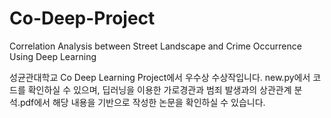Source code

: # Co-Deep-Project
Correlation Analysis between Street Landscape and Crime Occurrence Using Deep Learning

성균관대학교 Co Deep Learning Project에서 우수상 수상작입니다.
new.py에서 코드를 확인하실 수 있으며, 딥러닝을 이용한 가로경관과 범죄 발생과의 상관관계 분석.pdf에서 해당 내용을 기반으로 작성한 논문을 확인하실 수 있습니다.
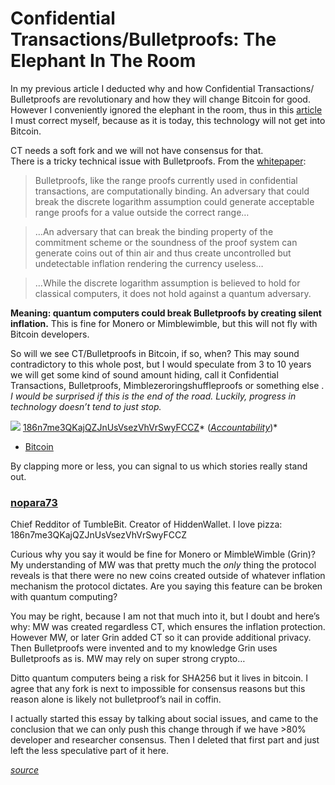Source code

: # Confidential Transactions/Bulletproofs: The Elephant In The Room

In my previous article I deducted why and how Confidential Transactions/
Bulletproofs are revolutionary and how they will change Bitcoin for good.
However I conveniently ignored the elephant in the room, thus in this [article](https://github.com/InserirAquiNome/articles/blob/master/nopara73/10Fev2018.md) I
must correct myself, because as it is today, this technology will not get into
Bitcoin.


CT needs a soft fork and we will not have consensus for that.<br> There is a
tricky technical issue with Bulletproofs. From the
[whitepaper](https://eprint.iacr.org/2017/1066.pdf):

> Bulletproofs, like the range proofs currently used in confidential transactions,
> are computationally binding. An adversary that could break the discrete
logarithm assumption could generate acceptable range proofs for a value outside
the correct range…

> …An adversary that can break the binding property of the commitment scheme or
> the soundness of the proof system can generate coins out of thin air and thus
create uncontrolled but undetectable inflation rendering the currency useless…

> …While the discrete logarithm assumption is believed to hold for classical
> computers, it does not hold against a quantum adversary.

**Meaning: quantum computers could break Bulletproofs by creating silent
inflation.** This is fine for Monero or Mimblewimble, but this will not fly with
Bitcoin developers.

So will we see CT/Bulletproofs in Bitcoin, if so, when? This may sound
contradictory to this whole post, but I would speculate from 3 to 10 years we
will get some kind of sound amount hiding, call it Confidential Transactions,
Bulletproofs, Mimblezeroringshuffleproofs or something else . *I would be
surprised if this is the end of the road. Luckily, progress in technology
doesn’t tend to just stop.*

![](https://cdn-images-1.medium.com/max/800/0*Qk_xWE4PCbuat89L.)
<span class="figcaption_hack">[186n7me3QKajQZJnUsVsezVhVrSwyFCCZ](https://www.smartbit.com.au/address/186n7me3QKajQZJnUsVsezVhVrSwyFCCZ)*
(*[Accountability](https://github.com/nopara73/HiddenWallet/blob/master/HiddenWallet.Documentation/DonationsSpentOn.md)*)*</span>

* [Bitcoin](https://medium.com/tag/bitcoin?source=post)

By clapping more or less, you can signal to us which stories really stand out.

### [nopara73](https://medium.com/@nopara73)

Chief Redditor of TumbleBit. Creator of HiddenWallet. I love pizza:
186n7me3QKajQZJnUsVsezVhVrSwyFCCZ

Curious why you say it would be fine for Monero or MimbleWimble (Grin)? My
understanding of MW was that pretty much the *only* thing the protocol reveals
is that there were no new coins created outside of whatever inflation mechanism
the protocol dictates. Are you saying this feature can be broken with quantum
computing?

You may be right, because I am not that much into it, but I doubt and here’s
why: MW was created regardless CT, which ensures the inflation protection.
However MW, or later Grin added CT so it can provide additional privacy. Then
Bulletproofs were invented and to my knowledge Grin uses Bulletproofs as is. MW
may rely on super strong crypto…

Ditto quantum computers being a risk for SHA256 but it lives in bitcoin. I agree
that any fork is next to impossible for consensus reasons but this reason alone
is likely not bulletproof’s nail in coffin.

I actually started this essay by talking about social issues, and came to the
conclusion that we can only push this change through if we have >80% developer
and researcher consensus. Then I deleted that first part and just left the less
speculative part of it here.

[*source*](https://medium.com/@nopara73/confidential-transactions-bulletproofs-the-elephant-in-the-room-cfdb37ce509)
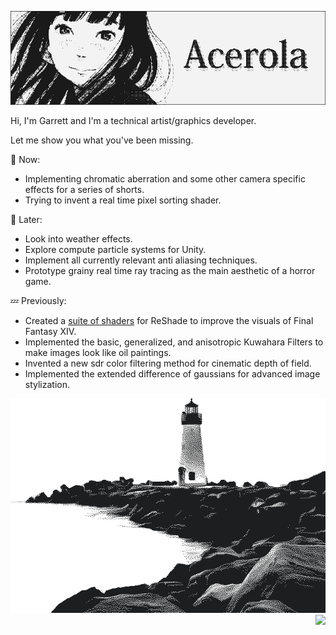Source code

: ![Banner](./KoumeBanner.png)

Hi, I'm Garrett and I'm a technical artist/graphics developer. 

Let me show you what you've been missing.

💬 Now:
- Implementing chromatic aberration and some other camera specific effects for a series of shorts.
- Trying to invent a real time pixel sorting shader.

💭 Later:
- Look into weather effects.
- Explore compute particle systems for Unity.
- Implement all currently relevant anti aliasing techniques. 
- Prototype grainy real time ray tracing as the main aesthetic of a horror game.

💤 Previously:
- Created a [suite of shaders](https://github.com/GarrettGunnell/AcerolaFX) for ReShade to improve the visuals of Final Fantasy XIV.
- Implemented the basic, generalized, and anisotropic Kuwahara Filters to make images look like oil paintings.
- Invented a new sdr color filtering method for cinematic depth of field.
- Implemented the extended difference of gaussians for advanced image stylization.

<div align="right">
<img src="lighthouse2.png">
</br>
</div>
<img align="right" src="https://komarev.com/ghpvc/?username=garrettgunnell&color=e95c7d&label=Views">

══════════════════════════════

Show every line of the entries above where the word "coins" occurs.

# TASK RESULT:
> the soundness of the proof system can generate coins out of thin air and thus
is that there were no new coins created outside of whatever inflation mechanism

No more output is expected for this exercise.